Wątpliwości co do rzetelności wyceny wartości mienia zabużańskiego dla celów rekompensaty zgłosił Podlaski Urząd Wojewódzki w Białymstoku.
Powstają błędy
– Ustawa o rekompensatach za mienie pozostawione poza granicami RP przewiduje, że jego wycenę sporządza rzeczoznawca majątkowy na zlecenie osoby zainteresowanej – wyjaśnia Andrzej Korzeniowski, prezes Ogólnopolskiego Stowarzyszenia Kresowian. – Nie każdy rzeczoznawca jest jednak specjalistą w dziedzinie tak specyficznej jak wycena mienia zabużańskiego, gdzie nieruchomości nie można obejrzeć. Wtedy powstają błędy.
Janusz L. wykonał operaty szacunkowe dla dwóch nieruchomości na Litwie w związku ze zdezaktualizowaniem się poprzednich wycen. Sporządzone 14 miesięcy wcześniej, określały wartość pierwszej nieruchomości na 376,4 tys. zł, a drugiej na 313,8 tys. zł. W zaktualizowanych operatach było to już 554,5 tys. zł, czyli kwota o 50 proc. wyższa, oraz ok. 1,4 mln zł, czyli czterokrotnie więcej.

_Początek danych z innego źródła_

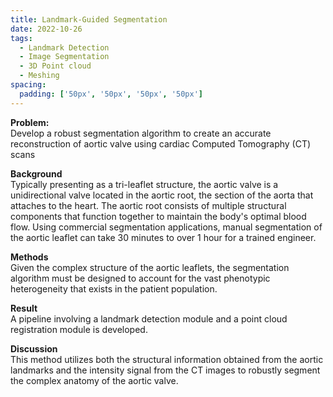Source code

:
 ```yaml
---
title: Landmark-Guided Segmentation
date: 2022-10-26
tags:
  - Landmark Detection
  - Image Segmentation
  - 3D Point cloud
  - Meshing
spacing:
  padding: ['50px', '50px', '50px', '50px']
---
```


**Problem:**\
Develop a robust segmentation algorithm to create an accurate reconstruction of aortic valve using cardiac Computed Tomography (CT) scans
<!--more-->

**Background**\
Typically presenting as a tri-leaflet structure, the aortic valve is a unidirectional valve located in the aortic root, the section of the aorta that attaches to the heart.
The aortic root consists of multiple structural components that function together to maintain the body's optimal blood flow.
Using commercial segmentation applications, manual segmentation of the aortic leaflet can take 30 minutes to over 1 hour for a trained engineer. 

**Methods**\
Given the complex structure of the aortic leaflets, the segmentation algorithm must be designed to account for the vast phenotypic heterogeneity that exists in
the patient population. 

**Result**\
A pipeline involving a landmark detection module and a point cloud registration module is developed. 

**Discussion**\
This method utilizes both the structural information obtained from the aortic landmarks and the intensity signal from the CT images to robustly segment the complex anatomy of the aortic valve. 


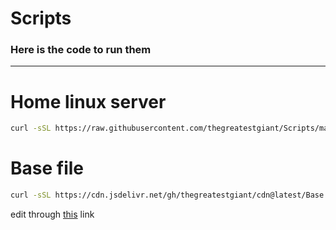 # Scripts

### Here is the code to run them
---
# Home linux server 
```bash
curl -sSL https://raw.githubusercontent.com/thegreatestgiant/Scripts/main/startup.sh?token=GHSAT0AAAAAAB7BMODQD6HXQ3QAAZFICXWWZAP3D2Q | sh -s
```

# Base file
```bash
curl -sSL https://cdn.jsdelivr.net/gh/thegreatestgiant/cdn@latest/Base.sh | sh -s
```
edit through [this](https://github.com/thegreatestgiant/cdn/edit/main/Base.sh) link
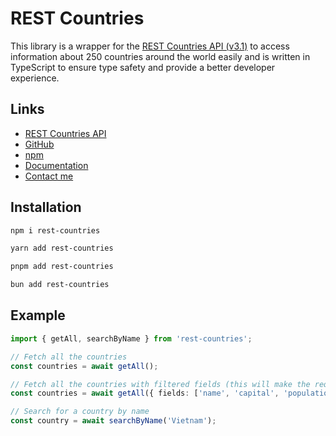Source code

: # REST Countries
This library is a wrapper for the [REST Countries API (v3.1)](https://restcountries.com/) to access information about 250 countries around the world easily and is written in TypeScript to ensure type safety and provide a better developer experience.

## Links
- [REST Countries API](https://restcountries.com/)
- [GitHub](https://github.com/PannH/rest-countries)
- [npm](https://www.npmjs.com/package/rest-countries)
- [Documentation](https://pannh.github.io/rest-countries/)
- [Contact me](https://bento.me/pannh)

## Installation
```bash
npm i rest-countries

yarn add rest-countries

pnpm add rest-countries

bun add rest-countries
```

## Example
```typescript
import { getAll, searchByName } from 'rest-countries';

// Fetch all the countries
const countries = await getAll();

// Fetch all the countries with filtered fields (this will make the request faster)
const countries = await getAll({ fields: ['name', 'capital', 'population'] });

// Search for a country by name
const country = await searchByName('Vietnam');
```
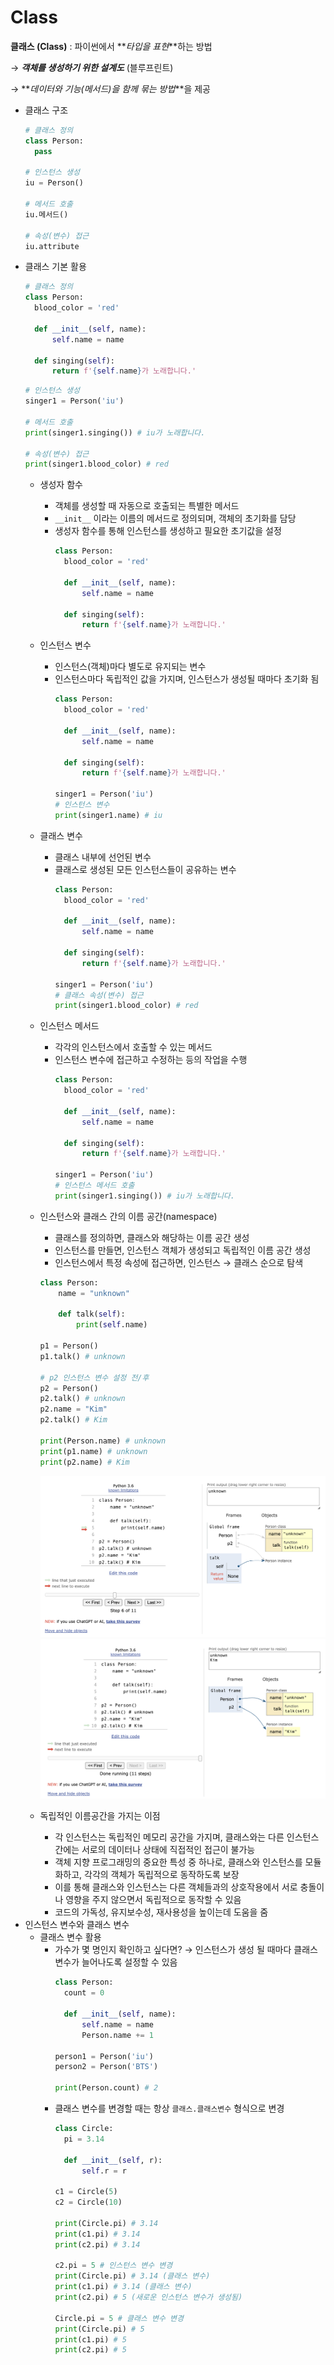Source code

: # Class

**클래스 (Class)** : 파이썬에서 **_타입을 표현_**하는 방법

→ **_객체를 생성하기 위한 설계도_** (블루프린트)

→ **_데이터와 기능(메서드)을 함께 묶는 방법_**을 제공

- 클래스 구조
  ```python
  # 클래스 정의
  class Person:
  	pass

  # 인스턴스 생성
  iu = Person()

  # 메서드 호출
  iu.메서드()

  # 속성(변수) 접근
  iu.attribute
  ```
- 클래스 기본 활용
  ```python
  # 클래스 정의
  class Person:
  	blood_color = 'red'

  	def __init__(self, name):
  		self.name = name

  	def singing(self):
  		return f'{self.name}가 노래합니다.'
  ```
  ```python
  # 인스턴스 생성
  singer1 = Person('iu')

  # 메서드 호출
  print(singer1.singing()) # iu가 노래합니다.

  # 속성(변수) 접근
  print(singer1.blood_color) # red
  ```
  - 생성자 함수
    - 객체를 생성할 때 자동으로 호출되는 특별한 메서드
    - `__init__` 이라는 이름의 메서드로 정의되며, 객체의 초기화를 담당
    - 생성자 함수를 통해 인스턴스를 생성하고 필요한 초기값을 설정
      ```python
      class Person:
      	blood_color = 'red'

      	def __init__(self, name):
      		self.name = name

      	def singing(self):
      		return f'{self.name}가 노래합니다.'
      ```
  - 인스턴스 변수
    - 인스턴스(객체)마다 별도로 유지되는 변수
    - 인스턴스마다 독립적인 값을 가지며, 인스턴스가 생성될 때마다 초기화 됨
      ```python
      class Person:
      	blood_color = 'red'

      	def __init__(self, name):
      		self.name = name

      	def singing(self):
      		return f'{self.name}가 노래합니다.'

      singer1 = Person('iu')
      # 인스턴스 변수
      print(singer1.name) # iu
      ```
  - 클래스 변수
    - 클래스 내부에 선언된 변수
    - 클래스로 생성된 모든 인스턴스들이 공유하는 변수
      ```python
      class Person:
      	blood_color = 'red'

      	def __init__(self, name):
      		self.name = name

      	def singing(self):
      		return f'{self.name}가 노래합니다.'

      singer1 = Person('iu')
      # 클래스 속성(변수) 접근
      print(singer1.blood_color) # red
      ```
  - 인스턴스 메서드
    - 각각의 인스턴스에서 호출할 수 있는 메서드
    - 인스턴스 변수에 접근하고 수정하는 등의 작업을 수행
      ```python
      class Person:
      	blood_color = 'red'

      	def __init__(self, name):
      		self.name = name

      	def singing(self):
      		return f'{self.name}가 노래합니다.'

      singer1 = Person('iu')
      # 인스턴스 메서드 호출
      print(singer1.singing()) # iu가 노래합니다.
      ```
  - 인스턴스와 클래스 간의 이름 공간(namespace)
    - 클래스를 정의하면, 클래스와 해당하는 이름 공간 생성
    - 인스턴스를 만들면, 인스턴스 객체가 생성되고 독립적인 이름 공간 생성
    - 인스턴스에서 특정 속성에 접근하면, 인스턴스 → 클래스 순으로 탐색
    ```python
    class Person:
    	name = "unknown"

    	def talk(self):
    		print(self.name)

    p1 = Person()
    p1.talk() # unknown

    # p2 인스턴스 변수 설정 전/후
    p2 = Person()
    p2.talk() # unknown
    p2.name = "Kim"
    p2.talk() # Kim

    print(Person.name) # unknown
    print(p1.name) # unknown
    print(p2.name) # Kim
    ```
      <img src="../img/14_Class_1.png">
      <img src="../img/14_Class_2.png">
      

  - 독립적인 이름공간을 가지는 이점
    - 각 인스턴스는 독립적인 메모리 공간을 가지며, 클래스와는 다른 인스턴스 간에는 서로의 데이터나 상태에 직접적인 접근이 불가능
    - 객체 지향 프로그래밍의 중요한 특성 중 하나로, 클래스와 인스턴스를 모듈화하고, 각각의 객체가 독립적으로 동작하도록 보장
    - 이를 통해 클래스와 인스턴스는 다른 객체들과의 상호작용에서 서로 충돌이나 영향을 주지 않으면서 독립적으로 동작할 수 있음
    - 코드의 가독성, 유지보수성, 재사용성을 높이는데 도움을 줌
- 인스턴스 변수와 클래스 변수
  - 클래스 변수 활용
    - 가수가 몇 명인지 확인하고 싶다면?
      → 인스턴스가 생성 될 때마다 클래스 변수가 늘어나도록 설정할 수 있음
      ```python
      class Person:
      	count = 0

      	def __init__(self, name):
      		self.name = name
      		Person.name += 1

      person1 = Person('iu')
      person2 = Person('BTS')

      print(Person.count) # 2
      ```
    - 클래스 변수를 변경할 때는 항상 `클래스.클래스변수` 형식으로 변경
      ```python
      class Circle:
      	pi = 3.14

      	def __init__(self, r):
      		self.r = r

      c1 = Circle(5)
      c2 = Circle(10)

      print(Circle.pi) # 3.14
      print(c1.pi) # 3.14
      print(c2.pi) # 3.14

      c2.pi = 5 # 인스턴스 변수 변경
      print(Circle.pi) # 3.14 (클래스 변수)
      print(c1.pi) # 3.14 (클래스 변수)
      print(c2.pi) # 5 (새로운 인스턴스 변수가 생성됨)

      Circle.pi = 5 # 클래스 변수 변경
      print(Circle.pi) # 5
      print(c1.pi) # 5
      print(c2.pi) # 5
      ```
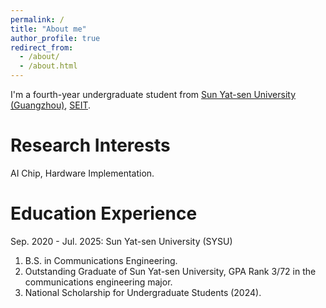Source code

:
 ```yaml
---
permalink: /
title: "About me"
author_profile: true
redirect_from: 
  - /about/
  - /about.html
---
```


I'm a fourth-year undergraduate student from [Sun Yat-sen University (Guangzhou)](https://www.sysu.edu.cn/), [SEIT](https://seit.sysu.edu.cn/).

Research Interests
======
AI Chip, Hardware Implementation.

Education Experience
======
Sep. 2020 - Jul. 2025: Sun Yat-sen University (SYSU)
1. B.S. in Communications Engineering.
1. Outstanding Graduate of Sun Yat-sen University, GPA Rank 3/72 in the communications engineering major.
1. National Scholarship for Undergraduate Students (2024).
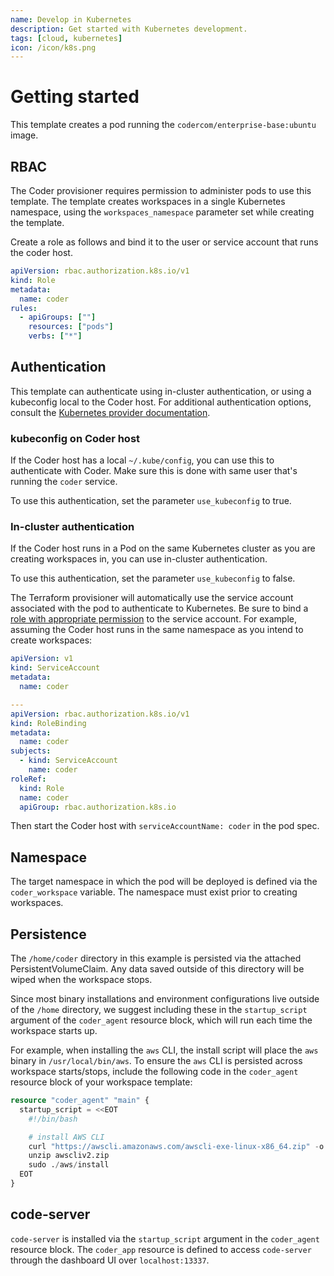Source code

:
```yaml
---
name: Develop in Kubernetes
description: Get started with Kubernetes development.
tags: [cloud, kubernetes]
icon: /icon/k8s.png
---
```


# Getting started

This template creates a pod running the `codercom/enterprise-base:ubuntu` image.

## RBAC

The Coder provisioner requires permission to administer pods to use this template. The template
creates workspaces in a single Kubernetes namespace, using the `workspaces_namespace` parameter set
while creating the template.

Create a role as follows and bind it to the user or service account that runs the coder host.

```yaml
apiVersion: rbac.authorization.k8s.io/v1
kind: Role
metadata:
  name: coder
rules:
  - apiGroups: [""]
    resources: ["pods"]
    verbs: ["*"]
```

## Authentication

This template can authenticate using in-cluster authentication, or using a kubeconfig local to the
Coder host. For additional authentication options, consult the [Kubernetes provider
documentation](https://registry.terraform.io/providers/hashicorp/kubernetes/latest/docs).

### kubeconfig on Coder host

If the Coder host has a local `~/.kube/config`, you can use this to authenticate
with Coder. Make sure this is done with same user that's running the `coder` service.

To use this authentication, set the parameter `use_kubeconfig` to true.

### In-cluster authentication

If the Coder host runs in a Pod on the same Kubernetes cluster as you are creating workspaces in,
you can use in-cluster authentication.

To use this authentication, set the parameter `use_kubeconfig` to false.

The Terraform provisioner will automatically use the service account associated with the pod to
authenticate to Kubernetes. Be sure to bind a [role with appropriate permission](#rbac) to the
service account. For example, assuming the Coder host runs in the same namespace as you intend
to create workspaces:

```yaml
apiVersion: v1
kind: ServiceAccount
metadata:
  name: coder

---
apiVersion: rbac.authorization.k8s.io/v1
kind: RoleBinding
metadata:
  name: coder
subjects:
  - kind: ServiceAccount
    name: coder
roleRef:
  kind: Role
  name: coder
  apiGroup: rbac.authorization.k8s.io
```

Then start the Coder host with `serviceAccountName: coder` in the pod spec.

## Namespace

The target namespace in which the pod will be deployed is defined via the `coder_workspace`
variable. The namespace must exist prior to creating workspaces.

## Persistence

The `/home/coder` directory in this example is persisted via the attached PersistentVolumeClaim.
Any data saved outside of this directory will be wiped when the workspace stops.

Since most binary installations and environment configurations live outside of
the `/home` directory, we suggest including these in the `startup_script` argument
of the `coder_agent` resource block, which will run each time the workspace starts up.

For example, when installing the `aws` CLI, the install script will place the
`aws` binary in `/usr/local/bin/aws`. To ensure the `aws` CLI is persisted across
workspace starts/stops, include the following code in the `coder_agent` resource
block of your workspace template:

```terraform
resource "coder_agent" "main" {
  startup_script = <<EOT
    #!/bin/bash

    # install AWS CLI
    curl "https://awscli.amazonaws.com/awscli-exe-linux-x86_64.zip" -o "awscliv2.zip"
    unzip awscliv2.zip
    sudo ./aws/install
  EOT
}
```

## code-server

`code-server` is installed via the `startup_script` argument in the `coder_agent`
resource block. The `coder_app` resource is defined to access `code-server` through
the dashboard UI over `localhost:13337`.
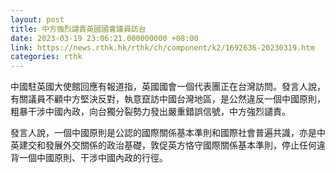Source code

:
 ```yaml
---
layout: post
title: 中方強烈譴責英國國會議員訪台
date: 2023-03-19 23:06:21.000000000 +08:00
link: https://news.rthk.hk/rthk/ch/component/k2/1692636-20230319.htm
categories: rthk
---
```


中國駐英國大使館回應有報道指，英國國會一個代表團正在台灣訪問。發言人說，有關議員不顧中方堅決反對，執意竄訪中國台灣地區，是公然違反一個中國原則，粗暴干涉中國內政，向台獨分裂勢力發出嚴重錯誤信號，中方強烈譴責。

發言人說，一個中國原則是公認的國際關係基本準則和國際社會普遍共識，亦是中英建交和發展外交關係的政治基礎，敦促英方恪守國際關係基本準則，停止任何違背一個中國原則、干涉中國內政的行徑。
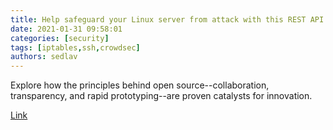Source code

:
 ```yaml
---
title: Help safeguard your Linux server from attack with this REST API 
date: 2021-01-31 09:58:01
categories: [security]
tags: [iptables,ssh,crowdsec]
authors: sedlav
---
```


Explore how the principles behind open source--collaboration, transparency, and rapid prototyping--are proven catalysts for innovation.

[Link](https://opensource.com/article/21/1/crowdsec-rest-api)
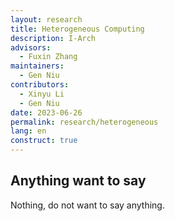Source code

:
 ```yaml
---
layout: research
title: Heterogeneous Computing
description: I-Arch
advisors:
  - Fuxin Zhang
maintainers:
  - Gen Niu
contributors:
  - Xinyu Li
  - Gen Niu
date: 2023-06-26
permalink: research/heterogeneous
lang: en
construct: true
---
```


## Anything want to say

Nothing, do not want to say anything.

Komisji odpowiedzialności zawodowej stwierdziła, że tak znaczna, rażąca różnica podważa wiarygodność rzeczoznawcy zarówno w stosunku do pierwszego, jak i do drugiego operatu szacunkowego. Na tej podstawie minister orzekł o zastosowaniu kary dyscyplinarnej w postaci zawieszenia uprawnień zawodowych na trzy miesiące.
Zmiana metody
Janusz L. złożył skargę do Wojewódzkiego Sądu Administracyjnego w Warszawie. Pierwszy, korzystny dla niego, wyrok został jednak uchylony przez NSA, a sprawa wróciła do WSA. Tym razem sąd oddalił skargę. Zgodził się z ministrem, że podstawą zaskarżonych decyzji było znaczne zawyżenie wyceny nieruchomości w stosunku do wyceny sprzed 14 miesięcy. Skarżący nie uzasadnił, dlaczego zmienił metodę szacowania wartości nieruchomości z podejścia porównawczego na podejście kosztowe –stwierdził WSA.